If the person denies having a problem or refuses help, do not take the person’s denial personally. Denial is a very common reaction in people with alcohol problems.

Listed below are possible next steps. Consider taking one or more of them.

  • Tell the person you would be glad to help when he or she is ready.
  • Provide the telephone number of a support group nearby, such as Alcoholics Anonymous.
  • Ask someone else close to the person, such as a family member or friend, to talk with him or her.
  • Talk with a mental health or substance abuse professional to get advice and support. He or she may suggest that you carry out an “intervention.”

What Is An Intervention?

An intervention is a planned action that a group of two or more people take by meeting with the person with an alcohol problem to get him or her to seek treatment. They are concerned about the alcoholic person and want to help him or her stop the destructive effects of drinking and develop new, healthier ways of coping.

In an intervention, the group tells the alcoholic person in a clear but caring way how the drinking is affecting them as well as the group members. This discussion should include specific examples. It is aimed at making the person with an alcohol problem face the effects of his or her drinking and generating motivation to seek treatment.

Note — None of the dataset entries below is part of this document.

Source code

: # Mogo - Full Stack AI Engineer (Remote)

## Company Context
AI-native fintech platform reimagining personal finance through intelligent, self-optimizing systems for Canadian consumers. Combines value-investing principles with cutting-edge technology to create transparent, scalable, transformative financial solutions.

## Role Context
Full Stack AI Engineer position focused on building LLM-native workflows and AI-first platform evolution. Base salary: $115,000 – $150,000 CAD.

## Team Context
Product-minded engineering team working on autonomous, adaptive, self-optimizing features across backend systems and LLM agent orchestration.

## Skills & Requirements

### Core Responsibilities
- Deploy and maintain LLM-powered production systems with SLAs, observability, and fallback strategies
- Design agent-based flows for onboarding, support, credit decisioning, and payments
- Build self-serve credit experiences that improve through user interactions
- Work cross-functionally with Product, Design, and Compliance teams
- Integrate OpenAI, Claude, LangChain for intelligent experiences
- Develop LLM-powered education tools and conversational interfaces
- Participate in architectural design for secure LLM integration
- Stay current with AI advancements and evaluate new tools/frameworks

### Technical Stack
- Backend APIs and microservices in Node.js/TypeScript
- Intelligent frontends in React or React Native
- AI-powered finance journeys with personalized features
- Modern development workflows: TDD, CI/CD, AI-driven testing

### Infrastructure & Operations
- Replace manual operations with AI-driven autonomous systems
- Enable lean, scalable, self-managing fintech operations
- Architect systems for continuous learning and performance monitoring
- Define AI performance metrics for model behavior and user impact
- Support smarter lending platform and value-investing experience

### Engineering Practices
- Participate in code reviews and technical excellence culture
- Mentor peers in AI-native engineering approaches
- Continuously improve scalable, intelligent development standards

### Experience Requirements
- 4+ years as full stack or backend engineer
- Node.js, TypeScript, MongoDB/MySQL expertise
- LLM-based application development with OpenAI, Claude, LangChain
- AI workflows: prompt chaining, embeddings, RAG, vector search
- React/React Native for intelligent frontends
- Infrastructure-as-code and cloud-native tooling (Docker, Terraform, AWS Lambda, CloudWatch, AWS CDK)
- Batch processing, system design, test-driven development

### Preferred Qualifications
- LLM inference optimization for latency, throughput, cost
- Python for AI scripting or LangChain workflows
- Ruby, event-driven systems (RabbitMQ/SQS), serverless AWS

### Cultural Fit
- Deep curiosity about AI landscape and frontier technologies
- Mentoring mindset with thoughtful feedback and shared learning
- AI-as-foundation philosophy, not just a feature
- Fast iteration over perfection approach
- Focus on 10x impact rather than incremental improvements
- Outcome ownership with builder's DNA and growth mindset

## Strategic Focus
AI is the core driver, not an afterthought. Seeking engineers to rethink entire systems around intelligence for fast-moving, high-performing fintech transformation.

In some cases the alcoholic person is also given consequences that will occur if he or she does not seek treatment. For example, a spouse or partner may leave the alcoholic if he or she does not seek treatment. Although this may seem harsh, the intention is caring and the goal is to help the alcoholic person get treatment so that he or she can recover.

An intervention can be initiated by anyone who cares about the alcoholic person and is affected by his or her drinking, including a spouse, child, parent, friend, or employer. It should be done with the guidance of a professional who is trained in carrying out interventions. At the end, specific steps for seeking treatment should be suggested.

What Can I Do To Take Care Of Myself?

Be sure to take care of yourself while helping the drinker. Keep these points in mind:

  • The person’s drinking is not your fault, and you are not responsible for his or her recovery. You can only try to help the person deal with the problem.
  • Recovery from an alcohol problem can take a long time and involve several relapses and rounds of treatment. Try to be patient with this process.
  • If the drinker becomes violent toward you, immediately call for help from police and emergency services. Leave the area if possible.
  • Get support from other people.

Whether or not the drinker seeks help, you may want to share experiences, information and support with other people in your situation. Consider attending a support group like Al-Anon for family and friends of people with alcohol problems. To find a group in your area, look in the phone book or contact a hospital or alcohol treatment center near you. If you want professional counseling, talk with your health care provider or a mental health or substance abuse professional.